FOR variable(s) IN set
DO
    operation(s)
END

An example:

RULE example_rule
BODY
    FOR x,y IN {1 |-> TRUE, 2 |-> FALSE, 3 |-> FALSE} DO 
        RULE_FAIL 
        WHEN y = FALSE
        COUNTEREXAMPLE STRING_FORMAT("example_rule_fail: ~w", x)
    END
END

This rule always fails and returns {1 |-> "example_rule_fail: 2", 1 |-> "example_rule_fail: 3"}.

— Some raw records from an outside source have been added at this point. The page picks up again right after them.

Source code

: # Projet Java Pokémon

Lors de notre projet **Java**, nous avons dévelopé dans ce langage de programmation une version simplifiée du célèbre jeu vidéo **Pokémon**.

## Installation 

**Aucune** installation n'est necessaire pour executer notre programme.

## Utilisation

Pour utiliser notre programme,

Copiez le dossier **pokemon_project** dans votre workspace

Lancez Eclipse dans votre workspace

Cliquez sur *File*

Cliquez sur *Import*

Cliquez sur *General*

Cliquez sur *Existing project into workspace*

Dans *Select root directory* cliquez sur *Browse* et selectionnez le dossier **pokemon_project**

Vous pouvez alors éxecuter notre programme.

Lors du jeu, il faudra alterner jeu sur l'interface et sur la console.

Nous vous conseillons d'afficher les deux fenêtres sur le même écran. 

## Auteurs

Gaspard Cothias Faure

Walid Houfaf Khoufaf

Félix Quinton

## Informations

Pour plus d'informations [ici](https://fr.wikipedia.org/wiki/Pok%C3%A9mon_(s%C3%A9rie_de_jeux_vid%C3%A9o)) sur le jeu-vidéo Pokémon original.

Use Rules for Data Validation

If you want to validate data, for example from a CSV or XML file, you can use the rule language. Set up a rules machine as described above and add your data using the appropriate definition. For an XML file, this could look as follows:

RULES_MACHINE XML_import
DEFINITIONS
    "LibraryXML.def"
CONSTANTS
    xml_data
PROPERTIES
    xml_data = READ_XML("xml_file.xml", "auto")
END

Now some properties can be validated. For example:

RULE is_supported_version_of_type_xyz
ERROR_TYPES 2
BODY
    RULE_FAIL e
    WHEN
        1 : dom(xml_data) & e = data(1)'element & e /= "xyz"
    ERROR_TYPE 1 // optional: 1 is standard type
    COUNTEREXAMPLE
        STRING_FORMAT("Error: could not find element 'xyz', was '"^e^"'")
    END;
    RULE_FAIL v
    WHEN
        v = xml_data(1)'attributes("version") & v /: supported_versions
    ERROR_TYPE 2
    COUNTEREXAMPLE
        "xyz of version "^v^" is currently not supported"
    END
END;

Include Rules Machines into other Projects

Currently, it is not possible to include rules machines directly into any other machines. Instead, use the rules machine at the top of the hierarchy (of the rules project) and save the internal generated machine as .mch. After changing the machine name accordingly, the rules can be included and used via this machine.